Data excerpts
++++++
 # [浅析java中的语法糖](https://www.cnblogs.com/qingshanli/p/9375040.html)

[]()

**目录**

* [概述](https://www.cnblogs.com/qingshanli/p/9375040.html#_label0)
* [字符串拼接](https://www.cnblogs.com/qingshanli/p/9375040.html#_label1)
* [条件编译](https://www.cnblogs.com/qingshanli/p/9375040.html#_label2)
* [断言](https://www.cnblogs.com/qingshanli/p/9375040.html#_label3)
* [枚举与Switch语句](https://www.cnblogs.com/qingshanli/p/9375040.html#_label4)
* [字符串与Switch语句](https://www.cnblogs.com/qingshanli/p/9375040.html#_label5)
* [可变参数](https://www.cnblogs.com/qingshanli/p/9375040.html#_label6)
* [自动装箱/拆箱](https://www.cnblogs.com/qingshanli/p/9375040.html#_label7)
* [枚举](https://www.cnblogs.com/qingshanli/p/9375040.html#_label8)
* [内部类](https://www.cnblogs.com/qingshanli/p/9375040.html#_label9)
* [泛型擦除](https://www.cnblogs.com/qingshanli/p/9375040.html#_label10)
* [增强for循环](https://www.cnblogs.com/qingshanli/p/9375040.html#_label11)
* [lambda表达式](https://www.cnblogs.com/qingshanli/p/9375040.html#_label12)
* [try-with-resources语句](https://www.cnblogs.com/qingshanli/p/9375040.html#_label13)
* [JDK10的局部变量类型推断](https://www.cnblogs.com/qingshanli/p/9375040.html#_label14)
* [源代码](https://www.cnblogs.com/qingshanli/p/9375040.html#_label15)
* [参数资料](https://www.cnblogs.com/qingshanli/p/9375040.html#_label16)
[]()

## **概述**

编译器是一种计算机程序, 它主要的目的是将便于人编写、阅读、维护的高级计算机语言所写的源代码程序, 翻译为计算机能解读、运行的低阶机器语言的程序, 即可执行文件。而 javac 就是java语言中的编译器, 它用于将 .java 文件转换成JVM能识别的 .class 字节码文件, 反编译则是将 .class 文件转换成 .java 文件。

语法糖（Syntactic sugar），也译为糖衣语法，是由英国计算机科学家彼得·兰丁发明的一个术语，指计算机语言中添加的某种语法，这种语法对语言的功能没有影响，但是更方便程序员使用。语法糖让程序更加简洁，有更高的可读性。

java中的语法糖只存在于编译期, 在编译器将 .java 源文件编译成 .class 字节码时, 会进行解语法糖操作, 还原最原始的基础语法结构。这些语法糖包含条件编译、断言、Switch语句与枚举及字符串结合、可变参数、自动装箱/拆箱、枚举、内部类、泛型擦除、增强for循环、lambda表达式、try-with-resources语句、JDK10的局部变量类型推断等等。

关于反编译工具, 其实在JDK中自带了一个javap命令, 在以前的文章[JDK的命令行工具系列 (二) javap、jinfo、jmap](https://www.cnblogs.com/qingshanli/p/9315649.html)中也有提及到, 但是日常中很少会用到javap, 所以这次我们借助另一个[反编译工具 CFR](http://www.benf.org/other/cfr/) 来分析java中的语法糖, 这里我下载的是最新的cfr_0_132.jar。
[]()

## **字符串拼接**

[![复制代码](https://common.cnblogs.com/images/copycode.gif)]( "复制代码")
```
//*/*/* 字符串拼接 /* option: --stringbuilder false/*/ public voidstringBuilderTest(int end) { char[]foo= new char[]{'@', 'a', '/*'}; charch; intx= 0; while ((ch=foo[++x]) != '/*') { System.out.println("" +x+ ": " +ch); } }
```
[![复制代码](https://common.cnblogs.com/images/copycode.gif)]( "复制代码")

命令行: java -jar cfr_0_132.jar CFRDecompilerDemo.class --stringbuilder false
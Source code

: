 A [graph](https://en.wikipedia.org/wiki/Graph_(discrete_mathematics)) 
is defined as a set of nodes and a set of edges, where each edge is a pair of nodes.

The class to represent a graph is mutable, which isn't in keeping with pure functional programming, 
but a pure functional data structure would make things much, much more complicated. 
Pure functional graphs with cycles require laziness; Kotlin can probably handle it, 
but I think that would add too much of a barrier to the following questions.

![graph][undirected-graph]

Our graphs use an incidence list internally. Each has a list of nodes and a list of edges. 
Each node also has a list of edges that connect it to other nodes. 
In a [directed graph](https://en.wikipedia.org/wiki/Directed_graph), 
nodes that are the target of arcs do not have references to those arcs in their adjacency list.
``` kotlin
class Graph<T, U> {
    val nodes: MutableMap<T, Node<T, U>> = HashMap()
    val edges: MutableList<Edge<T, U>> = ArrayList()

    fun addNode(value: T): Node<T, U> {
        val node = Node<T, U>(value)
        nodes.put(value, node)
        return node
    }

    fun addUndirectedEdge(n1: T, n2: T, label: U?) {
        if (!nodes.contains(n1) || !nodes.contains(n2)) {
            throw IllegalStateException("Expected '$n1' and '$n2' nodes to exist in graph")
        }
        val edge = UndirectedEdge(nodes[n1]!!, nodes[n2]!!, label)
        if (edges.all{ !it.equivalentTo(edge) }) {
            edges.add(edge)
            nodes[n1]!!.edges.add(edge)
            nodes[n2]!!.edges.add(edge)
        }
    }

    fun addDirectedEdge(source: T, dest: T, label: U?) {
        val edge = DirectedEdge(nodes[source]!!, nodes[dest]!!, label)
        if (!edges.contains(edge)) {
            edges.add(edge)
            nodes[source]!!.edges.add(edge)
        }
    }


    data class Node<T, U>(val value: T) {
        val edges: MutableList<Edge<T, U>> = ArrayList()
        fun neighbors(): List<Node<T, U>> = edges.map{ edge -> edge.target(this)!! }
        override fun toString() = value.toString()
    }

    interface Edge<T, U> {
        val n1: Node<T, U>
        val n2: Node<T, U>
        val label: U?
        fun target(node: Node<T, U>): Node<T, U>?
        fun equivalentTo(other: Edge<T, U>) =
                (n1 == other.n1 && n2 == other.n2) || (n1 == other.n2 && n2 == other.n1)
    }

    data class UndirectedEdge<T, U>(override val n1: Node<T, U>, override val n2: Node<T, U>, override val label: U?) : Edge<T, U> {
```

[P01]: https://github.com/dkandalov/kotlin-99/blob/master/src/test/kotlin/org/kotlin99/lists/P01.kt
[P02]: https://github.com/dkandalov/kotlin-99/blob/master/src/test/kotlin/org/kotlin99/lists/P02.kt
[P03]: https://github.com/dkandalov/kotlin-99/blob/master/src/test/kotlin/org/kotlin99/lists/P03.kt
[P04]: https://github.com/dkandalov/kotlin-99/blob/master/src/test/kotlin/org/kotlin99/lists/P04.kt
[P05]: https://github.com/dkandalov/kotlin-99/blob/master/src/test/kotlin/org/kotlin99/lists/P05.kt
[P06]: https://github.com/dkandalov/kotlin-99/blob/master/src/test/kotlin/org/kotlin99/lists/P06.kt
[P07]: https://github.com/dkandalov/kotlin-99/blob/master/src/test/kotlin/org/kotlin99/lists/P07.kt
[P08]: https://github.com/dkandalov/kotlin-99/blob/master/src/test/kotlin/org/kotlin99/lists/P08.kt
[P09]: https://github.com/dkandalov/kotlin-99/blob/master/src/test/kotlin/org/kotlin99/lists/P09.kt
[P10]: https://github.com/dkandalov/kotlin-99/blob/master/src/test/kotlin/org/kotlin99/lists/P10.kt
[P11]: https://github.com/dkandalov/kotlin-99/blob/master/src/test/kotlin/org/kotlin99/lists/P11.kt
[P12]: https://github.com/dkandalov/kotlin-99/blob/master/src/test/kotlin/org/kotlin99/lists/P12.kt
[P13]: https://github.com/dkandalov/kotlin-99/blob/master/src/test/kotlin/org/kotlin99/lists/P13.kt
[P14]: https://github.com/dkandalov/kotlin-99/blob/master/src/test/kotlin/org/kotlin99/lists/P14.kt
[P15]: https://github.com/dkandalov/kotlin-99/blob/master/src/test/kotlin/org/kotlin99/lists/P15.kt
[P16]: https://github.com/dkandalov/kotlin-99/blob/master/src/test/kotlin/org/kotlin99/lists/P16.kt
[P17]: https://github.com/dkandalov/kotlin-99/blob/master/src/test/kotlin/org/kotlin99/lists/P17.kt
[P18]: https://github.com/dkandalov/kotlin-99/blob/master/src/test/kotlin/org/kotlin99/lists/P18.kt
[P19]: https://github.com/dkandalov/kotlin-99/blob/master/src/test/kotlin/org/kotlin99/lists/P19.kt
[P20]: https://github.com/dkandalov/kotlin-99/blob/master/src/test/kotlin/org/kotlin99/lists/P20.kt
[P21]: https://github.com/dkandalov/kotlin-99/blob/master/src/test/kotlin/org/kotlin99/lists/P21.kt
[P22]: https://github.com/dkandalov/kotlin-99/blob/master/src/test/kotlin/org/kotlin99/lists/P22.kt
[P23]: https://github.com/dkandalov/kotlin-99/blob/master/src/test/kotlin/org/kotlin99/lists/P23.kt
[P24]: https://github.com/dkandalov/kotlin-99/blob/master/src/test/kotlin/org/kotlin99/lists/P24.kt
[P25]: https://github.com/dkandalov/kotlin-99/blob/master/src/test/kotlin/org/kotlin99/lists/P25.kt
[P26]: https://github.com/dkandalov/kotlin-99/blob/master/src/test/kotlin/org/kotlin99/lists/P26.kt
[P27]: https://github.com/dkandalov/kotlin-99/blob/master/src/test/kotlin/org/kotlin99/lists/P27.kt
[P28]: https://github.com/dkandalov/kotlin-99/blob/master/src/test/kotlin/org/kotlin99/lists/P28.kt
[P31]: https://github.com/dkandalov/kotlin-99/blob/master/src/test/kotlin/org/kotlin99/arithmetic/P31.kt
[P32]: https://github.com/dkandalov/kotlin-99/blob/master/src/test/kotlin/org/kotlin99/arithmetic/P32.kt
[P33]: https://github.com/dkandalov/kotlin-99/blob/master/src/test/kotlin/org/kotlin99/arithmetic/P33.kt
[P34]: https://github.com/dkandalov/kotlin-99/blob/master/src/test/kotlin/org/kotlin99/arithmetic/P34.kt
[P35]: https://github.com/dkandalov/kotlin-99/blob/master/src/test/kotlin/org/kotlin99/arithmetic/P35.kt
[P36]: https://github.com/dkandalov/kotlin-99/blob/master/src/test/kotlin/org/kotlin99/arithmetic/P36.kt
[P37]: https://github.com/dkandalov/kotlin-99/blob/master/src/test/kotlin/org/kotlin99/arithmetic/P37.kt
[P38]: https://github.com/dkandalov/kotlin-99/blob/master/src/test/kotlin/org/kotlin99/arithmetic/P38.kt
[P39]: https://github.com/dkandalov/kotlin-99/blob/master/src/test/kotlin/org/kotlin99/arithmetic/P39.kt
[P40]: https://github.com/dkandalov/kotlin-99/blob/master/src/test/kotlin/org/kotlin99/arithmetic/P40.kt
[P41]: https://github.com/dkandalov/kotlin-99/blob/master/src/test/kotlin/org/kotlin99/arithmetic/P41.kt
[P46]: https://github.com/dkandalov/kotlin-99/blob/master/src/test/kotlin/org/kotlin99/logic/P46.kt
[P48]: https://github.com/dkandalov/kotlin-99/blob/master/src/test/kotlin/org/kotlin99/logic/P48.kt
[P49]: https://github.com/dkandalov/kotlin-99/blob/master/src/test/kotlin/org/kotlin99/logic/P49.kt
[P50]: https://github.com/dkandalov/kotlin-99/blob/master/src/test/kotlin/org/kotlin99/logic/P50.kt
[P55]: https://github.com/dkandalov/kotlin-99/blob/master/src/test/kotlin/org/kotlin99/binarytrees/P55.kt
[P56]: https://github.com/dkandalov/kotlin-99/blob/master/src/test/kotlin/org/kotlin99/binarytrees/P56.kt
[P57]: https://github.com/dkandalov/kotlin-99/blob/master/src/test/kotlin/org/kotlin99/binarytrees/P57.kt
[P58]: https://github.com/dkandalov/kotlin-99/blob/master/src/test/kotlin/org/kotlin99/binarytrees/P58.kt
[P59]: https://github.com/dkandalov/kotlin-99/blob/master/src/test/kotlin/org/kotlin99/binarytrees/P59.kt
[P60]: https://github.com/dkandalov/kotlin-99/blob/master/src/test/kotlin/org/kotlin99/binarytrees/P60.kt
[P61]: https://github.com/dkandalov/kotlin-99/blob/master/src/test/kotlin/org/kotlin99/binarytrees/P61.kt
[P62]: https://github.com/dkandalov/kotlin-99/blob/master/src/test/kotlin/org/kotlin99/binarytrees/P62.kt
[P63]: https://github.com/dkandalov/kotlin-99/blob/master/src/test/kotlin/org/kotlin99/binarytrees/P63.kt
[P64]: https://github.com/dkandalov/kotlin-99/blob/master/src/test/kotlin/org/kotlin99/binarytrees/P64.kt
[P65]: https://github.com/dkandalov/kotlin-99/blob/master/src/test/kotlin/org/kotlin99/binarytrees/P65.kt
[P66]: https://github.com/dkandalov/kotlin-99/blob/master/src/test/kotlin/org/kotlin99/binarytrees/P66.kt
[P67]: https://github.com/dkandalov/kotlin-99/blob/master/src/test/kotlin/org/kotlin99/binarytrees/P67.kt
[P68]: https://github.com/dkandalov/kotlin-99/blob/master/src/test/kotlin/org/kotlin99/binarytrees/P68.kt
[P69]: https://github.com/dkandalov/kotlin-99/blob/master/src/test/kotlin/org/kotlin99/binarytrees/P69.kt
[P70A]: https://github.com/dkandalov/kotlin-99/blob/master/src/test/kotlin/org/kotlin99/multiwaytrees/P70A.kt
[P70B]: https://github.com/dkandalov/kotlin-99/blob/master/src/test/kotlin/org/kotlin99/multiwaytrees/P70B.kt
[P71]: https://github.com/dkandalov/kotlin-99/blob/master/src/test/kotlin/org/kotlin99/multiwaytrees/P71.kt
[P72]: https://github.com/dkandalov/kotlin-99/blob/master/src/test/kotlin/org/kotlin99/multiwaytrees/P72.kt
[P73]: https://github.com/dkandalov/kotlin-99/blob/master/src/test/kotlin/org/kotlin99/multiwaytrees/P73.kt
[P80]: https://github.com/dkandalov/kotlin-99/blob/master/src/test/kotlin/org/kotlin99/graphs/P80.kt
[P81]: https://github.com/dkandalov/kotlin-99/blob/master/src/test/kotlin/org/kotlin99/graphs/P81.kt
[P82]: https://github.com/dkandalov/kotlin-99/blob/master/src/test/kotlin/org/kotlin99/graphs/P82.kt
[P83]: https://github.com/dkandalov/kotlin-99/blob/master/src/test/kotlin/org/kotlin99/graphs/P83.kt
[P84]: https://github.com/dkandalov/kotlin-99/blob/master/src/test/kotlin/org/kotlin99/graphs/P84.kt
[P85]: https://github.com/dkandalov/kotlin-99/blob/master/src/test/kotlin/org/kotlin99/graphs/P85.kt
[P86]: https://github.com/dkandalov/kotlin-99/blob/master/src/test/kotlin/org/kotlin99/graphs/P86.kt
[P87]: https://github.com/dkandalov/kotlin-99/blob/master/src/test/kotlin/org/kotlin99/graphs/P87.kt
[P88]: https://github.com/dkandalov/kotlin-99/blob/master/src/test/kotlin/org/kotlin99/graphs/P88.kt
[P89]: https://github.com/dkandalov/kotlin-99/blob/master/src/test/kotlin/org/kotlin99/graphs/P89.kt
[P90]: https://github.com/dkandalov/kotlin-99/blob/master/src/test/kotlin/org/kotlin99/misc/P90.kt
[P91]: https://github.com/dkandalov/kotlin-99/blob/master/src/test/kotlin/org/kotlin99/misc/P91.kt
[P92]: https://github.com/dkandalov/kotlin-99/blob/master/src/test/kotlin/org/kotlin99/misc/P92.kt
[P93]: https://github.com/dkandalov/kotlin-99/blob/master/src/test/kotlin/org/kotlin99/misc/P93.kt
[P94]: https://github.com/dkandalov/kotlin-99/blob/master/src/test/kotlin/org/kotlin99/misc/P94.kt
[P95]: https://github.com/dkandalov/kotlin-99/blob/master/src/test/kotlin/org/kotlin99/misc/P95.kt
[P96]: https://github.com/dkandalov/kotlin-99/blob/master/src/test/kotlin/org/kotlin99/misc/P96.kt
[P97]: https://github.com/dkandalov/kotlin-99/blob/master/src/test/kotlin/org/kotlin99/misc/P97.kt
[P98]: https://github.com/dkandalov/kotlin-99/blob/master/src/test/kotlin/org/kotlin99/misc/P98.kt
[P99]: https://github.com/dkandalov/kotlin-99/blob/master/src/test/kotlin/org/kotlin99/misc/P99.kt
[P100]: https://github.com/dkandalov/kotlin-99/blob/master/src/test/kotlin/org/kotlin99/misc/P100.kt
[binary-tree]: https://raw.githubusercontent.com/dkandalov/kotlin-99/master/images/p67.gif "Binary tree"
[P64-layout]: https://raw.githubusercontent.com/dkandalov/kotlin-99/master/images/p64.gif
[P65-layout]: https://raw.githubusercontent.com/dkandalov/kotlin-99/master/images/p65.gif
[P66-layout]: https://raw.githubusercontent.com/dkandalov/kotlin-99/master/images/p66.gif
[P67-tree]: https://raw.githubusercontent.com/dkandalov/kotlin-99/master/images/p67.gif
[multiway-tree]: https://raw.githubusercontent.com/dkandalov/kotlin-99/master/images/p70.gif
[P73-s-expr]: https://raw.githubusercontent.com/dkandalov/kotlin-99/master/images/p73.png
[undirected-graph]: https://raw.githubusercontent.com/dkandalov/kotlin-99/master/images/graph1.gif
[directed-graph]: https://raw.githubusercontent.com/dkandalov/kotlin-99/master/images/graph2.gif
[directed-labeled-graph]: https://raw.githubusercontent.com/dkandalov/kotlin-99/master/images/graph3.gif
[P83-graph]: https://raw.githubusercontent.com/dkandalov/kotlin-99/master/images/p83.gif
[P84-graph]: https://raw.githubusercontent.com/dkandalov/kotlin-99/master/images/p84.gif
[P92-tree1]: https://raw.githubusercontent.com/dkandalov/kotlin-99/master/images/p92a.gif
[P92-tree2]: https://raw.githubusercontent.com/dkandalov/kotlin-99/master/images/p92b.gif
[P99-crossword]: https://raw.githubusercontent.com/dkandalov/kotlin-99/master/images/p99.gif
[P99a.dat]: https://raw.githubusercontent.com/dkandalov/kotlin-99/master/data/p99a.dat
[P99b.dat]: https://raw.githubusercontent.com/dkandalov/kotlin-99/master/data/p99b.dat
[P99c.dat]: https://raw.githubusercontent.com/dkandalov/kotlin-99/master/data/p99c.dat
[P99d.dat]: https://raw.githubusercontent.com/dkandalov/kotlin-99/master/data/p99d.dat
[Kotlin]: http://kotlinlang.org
++++++
● TASK STATEMENT: Single out each line of the records above with the string "multiwaytrees" in it, and copy it.

● ANSWER BELOW:
[P70A]: https://github.com/dkandalov/kotlin-99/blob/master/src/test/kotlin/org/kotlin99/multiwaytrees/P70A.kt
[P70B]: https://github.com/dkandalov/kotlin-99/blob/master/src/test/kotlin/org/kotlin99/multiwaytrees/P70B.kt
[P71]: https://github.com/dkandalov/kotlin-99/blob/master/src/test/kotlin/org/kotlin99/multiwaytrees/P71.kt
[P72]: https://github.com/dkandalov/kotlin-99/blob/master/src/test/kotlin/org/kotlin99/multiwaytrees/P72.kt
[P73]: https://github.com/dkandalov/kotlin-99/blob/master/src/test/kotlin/org/kotlin99/multiwaytrees/P73.kt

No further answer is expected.